Muth 2019, Arab LGBTQ Subjects: Trapped Between Universalism and Particularity?
- a split regarding LGBTQ rights in a global context. Western concepts have tried to be implemented on a universal scale in global forums such as the UN. In this respect, concepts of sexuality stemming from the global North have been diffused by Western states and international organizations by deploying the ideas of homonationalism and homocolonialism. At the same time, resistance from non-Western countries, especially from the MENA region, is ubiquitous.

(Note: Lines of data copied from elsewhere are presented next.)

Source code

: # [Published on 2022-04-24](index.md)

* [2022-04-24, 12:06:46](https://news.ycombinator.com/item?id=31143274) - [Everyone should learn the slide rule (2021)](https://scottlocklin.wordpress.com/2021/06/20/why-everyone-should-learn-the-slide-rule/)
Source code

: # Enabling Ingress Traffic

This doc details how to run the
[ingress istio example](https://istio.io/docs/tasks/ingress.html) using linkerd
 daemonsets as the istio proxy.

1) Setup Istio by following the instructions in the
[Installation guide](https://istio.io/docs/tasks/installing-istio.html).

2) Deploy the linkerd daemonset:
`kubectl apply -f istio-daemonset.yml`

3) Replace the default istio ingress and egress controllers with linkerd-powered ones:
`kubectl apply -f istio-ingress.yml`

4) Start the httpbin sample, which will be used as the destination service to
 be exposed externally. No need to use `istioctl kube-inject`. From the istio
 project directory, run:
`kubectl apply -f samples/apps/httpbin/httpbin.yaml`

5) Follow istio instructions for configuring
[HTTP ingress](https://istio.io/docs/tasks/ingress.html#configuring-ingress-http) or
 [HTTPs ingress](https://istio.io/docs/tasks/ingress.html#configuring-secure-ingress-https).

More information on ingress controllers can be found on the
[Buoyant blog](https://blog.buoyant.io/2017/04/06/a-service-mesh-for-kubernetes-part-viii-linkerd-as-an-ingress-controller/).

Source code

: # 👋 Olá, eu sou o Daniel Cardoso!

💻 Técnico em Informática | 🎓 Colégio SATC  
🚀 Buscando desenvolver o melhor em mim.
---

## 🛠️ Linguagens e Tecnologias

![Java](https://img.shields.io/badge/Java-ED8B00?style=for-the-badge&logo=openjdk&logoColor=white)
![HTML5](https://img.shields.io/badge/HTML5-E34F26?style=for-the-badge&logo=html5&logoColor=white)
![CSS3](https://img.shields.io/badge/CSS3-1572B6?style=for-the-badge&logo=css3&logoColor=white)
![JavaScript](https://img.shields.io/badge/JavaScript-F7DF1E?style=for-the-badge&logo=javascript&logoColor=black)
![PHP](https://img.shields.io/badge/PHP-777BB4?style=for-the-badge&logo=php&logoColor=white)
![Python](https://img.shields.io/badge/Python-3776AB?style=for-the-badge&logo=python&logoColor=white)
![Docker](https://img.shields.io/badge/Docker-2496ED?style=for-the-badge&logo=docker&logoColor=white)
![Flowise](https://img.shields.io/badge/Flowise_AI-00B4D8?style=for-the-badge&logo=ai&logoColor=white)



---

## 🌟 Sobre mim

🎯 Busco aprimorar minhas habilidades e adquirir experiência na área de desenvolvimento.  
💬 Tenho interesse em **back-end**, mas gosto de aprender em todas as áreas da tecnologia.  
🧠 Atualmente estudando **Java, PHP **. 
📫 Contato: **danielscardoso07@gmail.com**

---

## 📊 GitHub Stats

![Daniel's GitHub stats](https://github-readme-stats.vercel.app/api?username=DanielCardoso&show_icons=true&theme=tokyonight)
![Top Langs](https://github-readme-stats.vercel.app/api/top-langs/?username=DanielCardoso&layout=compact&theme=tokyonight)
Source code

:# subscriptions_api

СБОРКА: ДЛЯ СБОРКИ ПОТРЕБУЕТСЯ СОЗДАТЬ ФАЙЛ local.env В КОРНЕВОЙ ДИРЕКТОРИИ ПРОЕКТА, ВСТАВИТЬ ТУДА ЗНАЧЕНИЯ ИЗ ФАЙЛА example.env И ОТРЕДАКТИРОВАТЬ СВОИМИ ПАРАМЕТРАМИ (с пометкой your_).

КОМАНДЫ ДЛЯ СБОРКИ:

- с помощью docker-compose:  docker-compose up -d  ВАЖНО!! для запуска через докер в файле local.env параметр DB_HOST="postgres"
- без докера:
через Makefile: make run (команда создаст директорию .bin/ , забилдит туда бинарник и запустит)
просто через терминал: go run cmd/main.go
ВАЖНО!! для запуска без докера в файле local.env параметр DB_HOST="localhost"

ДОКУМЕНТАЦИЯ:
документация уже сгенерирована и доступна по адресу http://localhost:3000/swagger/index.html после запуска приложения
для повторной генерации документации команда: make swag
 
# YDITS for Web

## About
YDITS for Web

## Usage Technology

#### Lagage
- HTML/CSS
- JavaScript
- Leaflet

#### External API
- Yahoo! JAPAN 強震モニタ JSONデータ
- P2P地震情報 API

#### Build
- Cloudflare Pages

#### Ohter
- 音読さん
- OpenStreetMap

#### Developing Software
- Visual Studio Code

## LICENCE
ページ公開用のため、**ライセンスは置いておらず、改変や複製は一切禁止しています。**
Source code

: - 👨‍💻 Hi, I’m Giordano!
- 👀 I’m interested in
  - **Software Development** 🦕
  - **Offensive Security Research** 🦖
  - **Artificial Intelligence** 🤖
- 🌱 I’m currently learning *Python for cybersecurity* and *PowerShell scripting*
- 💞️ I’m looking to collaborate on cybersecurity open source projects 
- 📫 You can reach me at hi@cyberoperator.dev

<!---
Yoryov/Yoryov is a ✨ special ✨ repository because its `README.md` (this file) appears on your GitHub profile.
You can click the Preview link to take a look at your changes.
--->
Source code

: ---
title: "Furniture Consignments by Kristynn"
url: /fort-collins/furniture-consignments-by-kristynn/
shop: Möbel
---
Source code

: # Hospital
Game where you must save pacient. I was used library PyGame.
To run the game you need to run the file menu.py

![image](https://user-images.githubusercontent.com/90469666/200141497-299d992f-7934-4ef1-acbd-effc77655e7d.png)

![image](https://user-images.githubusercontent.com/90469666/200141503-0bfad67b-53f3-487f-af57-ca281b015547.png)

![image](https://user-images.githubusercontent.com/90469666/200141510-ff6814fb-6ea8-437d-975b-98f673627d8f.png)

They utilize the concept of Western exceptionalism for their purposes. […] As a consequence, many of the activists stated that they do not want to come out or, even if they would like to go public, they do not do this because they know that “it will backfire more than it creates change” (Human Rights Watch, 2018a, p. 50).
- The discourse about LGBTQ rights is no longer solely occupied and dominated by Western states and NGOs but it is resituated in the MENA region. Pan-Arabic LGBTQ activisms can thus be seen as a successful counterhegemonic intervention (Birdal, 2015). Transnational movements have the capability to relocate LGBTQ issues in a local rather than a global context and thereby emphasize the particularity of a respective region. Hence, thinking about global LGBTQ rights movements have to be rethought in terms of transnational LGBTQ movements.